L’après-midi se passe sous une forte chaleur et nous confronte encore à des difficultés d’orientation : c’est d’abord un panneau en bois en direction du col d’Orgambidé cassé à sa base et remis dans le mauvais sens, puis un balisage bleu apparaissant et disparaissant de manière très aléatoire…Le GPS, lui, ne défaille pas. Arpentant sous le soleil vif et sans ombre, un bref tronçon de route, nous croisons des automobilistes qui nous encouragent le pouce levé…Le besoin d’eau se fait sentir et l’heure avance ; Nous repérons le  cayolar d’Eluzaro un peu plus loin qui, au-delà de l’achat d’un fromage de brebis va nous permettre de refaire nos indispensables réserves d’eau ! Ayant évité Béhérobie, Nous repartons pour nous arrêter rapidement quelques mètres plus bas : Nous plantons la tente près d’un petit pont auprès d’un agréable torrent dans un océan vert de hautes herbes et de fougères, à l’instar des versants montagneux nous faisant face.

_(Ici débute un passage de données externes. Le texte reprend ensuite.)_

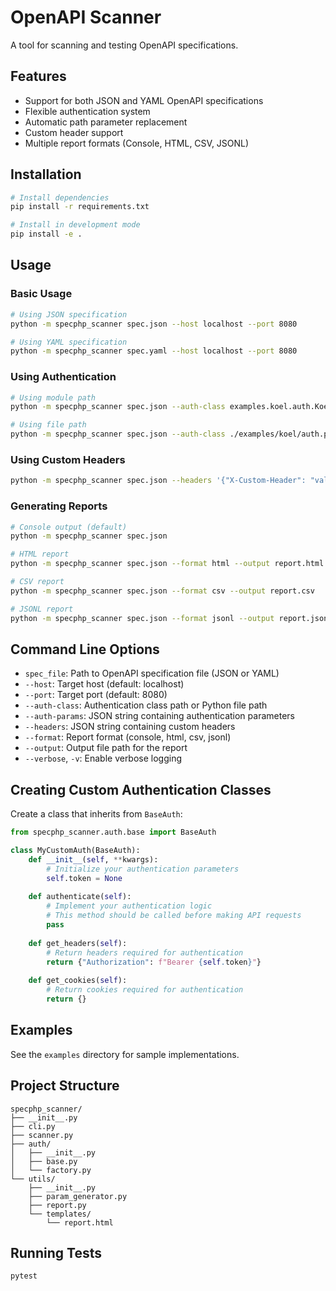 # OpenAPI Scanner

A tool for scanning and testing OpenAPI specifications.

## Features

- Support for both JSON and YAML OpenAPI specifications
- Flexible authentication system
- Automatic path parameter replacement
- Custom header support
- Multiple report formats (Console, HTML, CSV, JSONL)

## Installation

```bash
# Install dependencies
pip install -r requirements.txt

# Install in development mode
pip install -e .
```

## Usage

### Basic Usage

```bash
# Using JSON specification
python -m specphp_scanner spec.json --host localhost --port 8080

# Using YAML specification
python -m specphp_scanner spec.yaml --host localhost --port 8080
```

### Using Authentication

```bash
# Using module path
python -m specphp_scanner spec.json --auth-class examples.koel.auth.KoelAuth --auth-params '{"email": "user@example.com", "password": "secret"}'

# Using file path
python -m specphp_scanner spec.json --auth-class ./examples/koel/auth.py --auth-params '{"email": "user@example.com", "password": "secret"}'
```

### Using Custom Headers

```bash
python -m specphp_scanner spec.json --headers '{"X-Custom-Header": "value"}'
```

### Generating Reports

```bash
# Console output (default)
python -m specphp_scanner spec.json

# HTML report
python -m specphp_scanner spec.json --format html --output report.html

# CSV report
python -m specphp_scanner spec.json --format csv --output report.csv

# JSONL report
python -m specphp_scanner spec.json --format jsonl --output report.jsonl
```

## Command Line Options

- `spec_file`: Path to OpenAPI specification file (JSON or YAML)
- `--host`: Target host (default: localhost)
- `--port`: Target port (default: 8080)
- `--auth-class`: Authentication class path or Python file path
- `--auth-params`: JSON string containing authentication parameters
- `--headers`: JSON string containing custom headers
- `--format`: Report format (console, html, csv, jsonl)
- `--output`: Output file path for the report
- `--verbose`, `-v`: Enable verbose logging

## Creating Custom Authentication Classes

Create a class that inherits from `BaseAuth`:

```python
from specphp_scanner.auth.base import BaseAuth

class MyCustomAuth(BaseAuth):
    def __init__(self, **kwargs):
        # Initialize your authentication parameters
        self.token = None
        
    def authenticate(self):
        # Implement your authentication logic
        # This method should be called before making API requests
        pass
        
    def get_headers(self):
        # Return headers required for authentication
        return {"Authorization": f"Bearer {self.token}"}
        
    def get_cookies(self):
        # Return cookies required for authentication
        return {}
```

## Examples

See the `examples` directory for sample implementations.

## Project Structure

```
specphp_scanner/
├── __init__.py
├── cli.py
├── scanner.py
├── auth/
│   ├── __init__.py
│   ├── base.py
│   └── factory.py
└── utils/
    ├── __init__.py
    ├── param_generator.py
    ├── report.py
    └── templates/
        └── report.html
```

## Running Tests

```bash
pytest
```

J’étais à cet endroit, assis sur ce charmant et paisible petit pont de bois, accompagné par le bruissement de l’eau et plongé dans l’écriture de mes notes journalières lorsqu’une jeune et ravissante randonneuse m’interpelle en anglais : elle cherche un endroit pour planter sa tente ; Montrant le guide qu’elle tient en main, je comprends qu’elle fait le HRP. Je lui explique que l’endroit est assez exigü et l’invite à faire quelques mètres pour voir notre emplacement et réfléchir à ce qu’elle peut envisager. C’est alors que j’aperçois Thierry à quatre pattes, tournant autour de la tente et surtout faisant de grands gestes nous intimant de ne pas nous approcher ! ; Il tente de lui expliquer qu’elle peut remonter un peu plus haut, pour trouver un coin plat près d’un arbre !  Visiblement, ne comprenant pas la situation et se demandant peut-être qui sont ces randonneurs originaux, elle continue son chemin plus avant avec un grand sourire…Il faut dire que Thierry avait quelque excuse à ce comportement inhabituel : il avait égaré sa prothèse auditive dans les hautes herbes, évidemment d’une couleur similaire ; Une heure plus tard et « les foins » effectués avec minutie et acharnement  autour de la tente, le précieux appareil est retrouvé !  OUF ! La cata est évitée !…Repas très calme au bord de l’eau.